**Work request**
Your task is to retype all of the records below with complete accuracy.

:: Data for analysis ::

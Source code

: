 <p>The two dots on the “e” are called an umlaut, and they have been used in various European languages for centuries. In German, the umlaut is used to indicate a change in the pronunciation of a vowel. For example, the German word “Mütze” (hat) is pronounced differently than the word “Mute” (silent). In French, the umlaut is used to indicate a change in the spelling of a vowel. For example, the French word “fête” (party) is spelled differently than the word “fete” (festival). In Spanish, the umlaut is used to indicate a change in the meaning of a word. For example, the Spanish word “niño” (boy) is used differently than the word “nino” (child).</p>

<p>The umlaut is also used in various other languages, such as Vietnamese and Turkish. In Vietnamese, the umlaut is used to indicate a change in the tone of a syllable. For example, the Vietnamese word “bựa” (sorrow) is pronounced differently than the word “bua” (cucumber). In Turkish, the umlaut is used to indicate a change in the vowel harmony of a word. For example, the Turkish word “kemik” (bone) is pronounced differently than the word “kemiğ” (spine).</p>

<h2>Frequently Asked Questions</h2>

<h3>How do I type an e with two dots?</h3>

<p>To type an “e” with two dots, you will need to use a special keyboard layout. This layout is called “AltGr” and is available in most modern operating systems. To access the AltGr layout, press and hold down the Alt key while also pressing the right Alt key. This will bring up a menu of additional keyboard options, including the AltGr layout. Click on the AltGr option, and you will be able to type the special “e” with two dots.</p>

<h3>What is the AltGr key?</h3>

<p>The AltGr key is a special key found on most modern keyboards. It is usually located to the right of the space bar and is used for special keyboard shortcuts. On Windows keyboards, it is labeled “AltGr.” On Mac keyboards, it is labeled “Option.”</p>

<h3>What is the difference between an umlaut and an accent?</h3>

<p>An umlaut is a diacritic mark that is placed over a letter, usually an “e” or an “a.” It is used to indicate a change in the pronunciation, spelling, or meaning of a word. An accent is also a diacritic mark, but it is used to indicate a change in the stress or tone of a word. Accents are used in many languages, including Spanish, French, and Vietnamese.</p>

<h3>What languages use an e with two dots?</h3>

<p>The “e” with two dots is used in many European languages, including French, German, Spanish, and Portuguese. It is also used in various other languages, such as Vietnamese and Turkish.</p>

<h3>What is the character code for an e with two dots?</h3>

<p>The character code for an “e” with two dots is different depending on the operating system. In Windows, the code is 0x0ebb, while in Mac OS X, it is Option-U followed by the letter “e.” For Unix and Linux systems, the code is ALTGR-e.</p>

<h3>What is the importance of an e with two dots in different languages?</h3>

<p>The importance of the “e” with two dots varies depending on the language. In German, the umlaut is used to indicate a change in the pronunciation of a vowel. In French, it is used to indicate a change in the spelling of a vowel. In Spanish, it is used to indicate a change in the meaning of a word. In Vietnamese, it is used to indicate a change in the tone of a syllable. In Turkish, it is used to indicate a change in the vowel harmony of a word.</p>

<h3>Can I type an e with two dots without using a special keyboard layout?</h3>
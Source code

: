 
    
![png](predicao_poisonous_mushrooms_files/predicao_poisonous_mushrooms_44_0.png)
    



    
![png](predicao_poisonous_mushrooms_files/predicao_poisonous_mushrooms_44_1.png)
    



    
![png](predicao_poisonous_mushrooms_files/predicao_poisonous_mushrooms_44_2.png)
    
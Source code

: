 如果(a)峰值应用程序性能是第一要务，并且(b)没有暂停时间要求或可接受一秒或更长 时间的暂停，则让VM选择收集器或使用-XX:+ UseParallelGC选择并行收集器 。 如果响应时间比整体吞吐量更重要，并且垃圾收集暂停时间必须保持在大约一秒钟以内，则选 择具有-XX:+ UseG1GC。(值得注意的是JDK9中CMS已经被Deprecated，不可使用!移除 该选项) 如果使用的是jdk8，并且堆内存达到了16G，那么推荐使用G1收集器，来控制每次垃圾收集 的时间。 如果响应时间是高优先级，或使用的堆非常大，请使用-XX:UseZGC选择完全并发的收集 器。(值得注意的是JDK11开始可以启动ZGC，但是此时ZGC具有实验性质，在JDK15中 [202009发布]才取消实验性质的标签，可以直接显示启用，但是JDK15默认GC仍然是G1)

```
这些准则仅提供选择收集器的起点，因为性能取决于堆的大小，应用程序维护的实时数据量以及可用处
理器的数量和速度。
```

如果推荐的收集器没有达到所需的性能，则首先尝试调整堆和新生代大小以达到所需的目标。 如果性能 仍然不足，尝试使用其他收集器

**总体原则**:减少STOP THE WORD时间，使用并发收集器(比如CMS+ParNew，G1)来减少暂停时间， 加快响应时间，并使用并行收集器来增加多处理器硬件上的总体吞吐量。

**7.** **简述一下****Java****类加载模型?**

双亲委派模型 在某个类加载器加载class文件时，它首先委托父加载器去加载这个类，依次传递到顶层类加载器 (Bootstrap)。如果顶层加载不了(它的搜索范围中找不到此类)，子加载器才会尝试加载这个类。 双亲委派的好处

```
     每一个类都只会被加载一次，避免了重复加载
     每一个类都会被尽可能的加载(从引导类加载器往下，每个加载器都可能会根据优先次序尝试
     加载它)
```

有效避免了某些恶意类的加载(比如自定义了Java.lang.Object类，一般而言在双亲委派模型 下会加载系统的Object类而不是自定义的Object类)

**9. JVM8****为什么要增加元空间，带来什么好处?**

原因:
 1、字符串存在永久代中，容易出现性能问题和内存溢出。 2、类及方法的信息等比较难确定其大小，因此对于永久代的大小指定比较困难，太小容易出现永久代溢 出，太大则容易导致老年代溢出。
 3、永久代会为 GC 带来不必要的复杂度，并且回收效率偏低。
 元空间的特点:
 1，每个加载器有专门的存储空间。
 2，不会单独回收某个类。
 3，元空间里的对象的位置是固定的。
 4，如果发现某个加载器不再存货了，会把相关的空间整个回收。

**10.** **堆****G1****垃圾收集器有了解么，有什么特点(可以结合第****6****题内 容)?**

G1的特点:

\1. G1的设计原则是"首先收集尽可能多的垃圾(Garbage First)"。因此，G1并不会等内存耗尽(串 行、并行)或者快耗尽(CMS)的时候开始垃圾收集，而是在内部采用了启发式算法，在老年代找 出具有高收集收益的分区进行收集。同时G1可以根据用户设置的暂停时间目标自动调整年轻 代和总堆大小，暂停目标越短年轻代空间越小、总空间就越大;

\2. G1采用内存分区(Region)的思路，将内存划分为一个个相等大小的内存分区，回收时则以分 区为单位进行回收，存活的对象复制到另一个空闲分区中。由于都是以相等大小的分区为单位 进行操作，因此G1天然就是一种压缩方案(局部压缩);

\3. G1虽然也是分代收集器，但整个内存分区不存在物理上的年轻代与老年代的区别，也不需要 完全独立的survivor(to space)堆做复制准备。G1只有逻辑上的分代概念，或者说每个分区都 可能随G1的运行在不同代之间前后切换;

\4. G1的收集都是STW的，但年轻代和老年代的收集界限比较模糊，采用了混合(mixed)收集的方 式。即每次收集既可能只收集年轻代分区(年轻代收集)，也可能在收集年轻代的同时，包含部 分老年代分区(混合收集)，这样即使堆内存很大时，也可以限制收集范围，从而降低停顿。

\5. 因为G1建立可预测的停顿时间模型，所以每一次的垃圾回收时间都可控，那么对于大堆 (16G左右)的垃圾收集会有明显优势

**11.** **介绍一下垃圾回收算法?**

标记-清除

:::

**Task solution**
Source code

: <p>The two dots on the “e” are called an umlaut, and they have been used in various European languages for centuries. In German, the umlaut is used to indicate a change in the pronunciation of a vowel. For example, the German word “Mütze” (hat) is pronounced differently than the word “Mute” (silent). In French, the umlaut is used to indicate a change in the spelling of a vowel. For example, the French word “fête” (party) is spelled differently than the word “fete” (festival). In Spanish, the umlaut is used to indicate a change in the meaning of a word. For example, the Spanish word “niño” (boy) is used differently than the word “nino” (child).</p>

<p>The umlaut is also used in various other languages, such as Vietnamese and Turkish. In Vietnamese, the umlaut is used to indicate a change in the tone of a syllable. For example, the Vietnamese word “bựa” (sorrow) is pronounced differently than the word “bua” (cucumber). In Turkish, the umlaut is used to indicate a change in the vowel harmony of a word. For example, the Turkish word “kemik” (bone) is pronounced differently than the word “kemiğ” (spine).</p>

<h2>Frequently Asked Questions</h2>

<h3>How do I type an e with two dots?</h3>

<p>To type an “e” with two dots, you will need to use a special keyboard layout. This layout is called “AltGr” and is available in most modern operating systems. To access the AltGr layout, press and hold down the Alt key while also pressing the right Alt key. This will bring up a menu of additional keyboard options, including the AltGr layout. Click on the AltGr option, and you will be able to type the special “e” with two dots.</p>

<h3>What is the AltGr key?</h3>

<p>The AltGr key is a special key found on most modern keyboards. It is usually located to the right of the space bar and is used for special keyboard shortcuts. On Windows keyboards, it is labeled “AltGr.” On Mac keyboards, it is labeled “Option.”</p>

<h3>What is the difference between an umlaut and an accent?</h3>

<p>An umlaut is a diacritic mark that is placed over a letter, usually an “e” or an “a.” It is used to indicate a change in the pronunciation, spelling, or meaning of a word. An accent is also a diacritic mark, but it is used to indicate a change in the stress or tone of a word. Accents are used in many languages, including Spanish, French, and Vietnamese.</p>

<h3>What languages use an e with two dots?</h3>

<p>The “e” with two dots is used in many European languages, including French, German, Spanish, and Portuguese. It is also used in various other languages, such as Vietnamese and Turkish.</p>

<h3>What is the character code for an e with two dots?</h3>

<p>The character code for an “e” with two dots is different depending on the operating system. In Windows, the code is 0x0ebb, while in Mac OS X, it is Option-U followed by the letter “e.” For Unix and Linux systems, the code is ALTGR-e.</p>

<h3>What is the importance of an e with two dots in different languages?</h3>

<p>The importance of the “e” with two dots varies depending on the language. In German, the umlaut is used to indicate a change in the pronunciation of a vowel. In French, it is used to indicate a change in the spelling of a vowel. In Spanish, it is used to indicate a change in the meaning of a word. In Vietnamese, it is used to indicate a change in the tone of a syllable. In Turkish, it is used to indicate a change in the vowel harmony of a word.</p>

<h3>Can I type an e with two dots without using a special keyboard layout?</h3>
Source code

: 
    
![png](predicao_poisonous_mushrooms_files/predicao_poisonous_mushrooms_44_0.png)
    



    
![png](predicao_poisonous_mushrooms_files/predicao_poisonous_mushrooms_44_1.png)
    



    
![png](predicao_poisonous_mushrooms_files/predicao_poisonous_mushrooms_44_2.png)
    
Source code

: 如果(a)峰值应用程序性能是第一要务，并且(b)没有暂停时间要求或可接受一秒或更长 时间的暂停，则让VM选择收集器或使用-XX:+ UseParallelGC选择并行收集器 。 如果响应时间比整体吞吐量更重要，并且垃圾收集暂停时间必须保持在大约一秒钟以内，则选 择具有-XX:+ UseG1GC。(值得注意的是JDK9中CMS已经被Deprecated，不可使用!移除 该选项) 如果使用的是jdk8，并且堆内存达到了16G，那么推荐使用G1收集器，来控制每次垃圾收集 的时间。 如果响应时间是高优先级，或使用的堆非常大，请使用-XX:UseZGC选择完全并发的收集 器。(值得注意的是JDK11开始可以启动ZGC，但是此时ZGC具有实验性质，在JDK15中 [202009发布]才取消实验性质的标签，可以直接显示启用，但是JDK15默认GC仍然是G1)

```
这些准则仅提供选择收集器的起点，因为性能取决于堆的大小，应用程序维护的实时数据量以及可用处
理器的数量和速度。
```

如果推荐的收集器没有达到所需的性能，则首先尝试调整堆和新生代大小以达到所需的目标。 如果性能 仍然不足，尝试使用其他收集器

**总体原则**:减少STOP THE WORD时间，使用并发收集器(比如CMS+ParNew，G1)来减少暂停时间， 加快响应时间，并使用并行收集器来增加多处理器硬件上的总体吞吐量。

**7.** **简述一下****Java****类加载模型?**

双亲委派模型 在某个类加载器加载class文件时，它首先委托父加载器去加载这个类，依次传递到顶层类加载器 (Bootstrap)。如果顶层加载不了(它的搜索范围中找不到此类)，子加载器才会尝试加载这个类。 双亲委派的好处

```
     每一个类都只会被加载一次，避免了重复加载
     每一个类都会被尽可能的加载(从引导类加载器往下，每个加载器都可能会根据优先次序尝试
     加载它)
```

有效避免了某些恶意类的加载(比如自定义了Java.lang.Object类，一般而言在双亲委派模型 下会加载系统的Object类而不是自定义的Object类)

**9. JVM8****为什么要增加元空间，带来什么好处?**

原因:
 1、字符串存在永久代中，容易出现性能问题和内存溢出。 2、类及方法的信息等比较难确定其大小，因此对于永久代的大小指定比较困难，太小容易出现永久代溢 出，太大则容易导致老年代溢出。
 3、永久代会为 GC 带来不必要的复杂度，并且回收效率偏低。
 元空间的特点:
 1，每个加载器有专门的存储空间。
 2，不会单独回收某个类。
 3，元空间里的对象的位置是固定的。
 4，如果发现某个加载器不再存货了，会把相关的空间整个回收。

**10.** **堆****G1****垃圾收集器有了解么，有什么特点(可以结合第****6****题内 容)?**

G1的特点:

\1. G1的设计原则是"首先收集尽可能多的垃圾(Garbage First)"。因此，G1并不会等内存耗尽(串 行、并行)或者快耗尽(CMS)的时候开始垃圾收集，而是在内部采用了启发式算法，在老年代找 出具有高收集收益的分区进行收集。同时G1可以根据用户设置的暂停时间目标自动调整年轻 代和总堆大小，暂停目标越短年轻代空间越小、总空间就越大;

\2. G1采用内存分区(Region)的思路，将内存划分为一个个相等大小的内存分区，回收时则以分 区为单位进行回收，存活的对象复制到另一个空闲分区中。由于都是以相等大小的分区为单位 进行操作，因此G1天然就是一种压缩方案(局部压缩);

\3. G1虽然也是分代收集器，但整个内存分区不存在物理上的年轻代与老年代的区别，也不需要 完全独立的survivor(to space)堆做复制准备。G1只有逻辑上的分代概念，或者说每个分区都 可能随G1的运行在不同代之间前后切换;

\4. G1的收集都是STW的，但年轻代和老年代的收集界限比较模糊，采用了混合(mixed)收集的方 式。即每次收集既可能只收集年轻代分区(年轻代收集)，也可能在收集年轻代的同时，包含部 分老年代分区(混合收集)，这样即使堆内存很大时，也可以限制收集范围，从而降低停顿。

\5. 因为G1建立可预测的停顿时间模型，所以每一次的垃圾回收时间都可控，那么对于大堆 (16G左右)的垃圾收集会有明显优势

**11.** **介绍一下垃圾回收算法?**

标记-清除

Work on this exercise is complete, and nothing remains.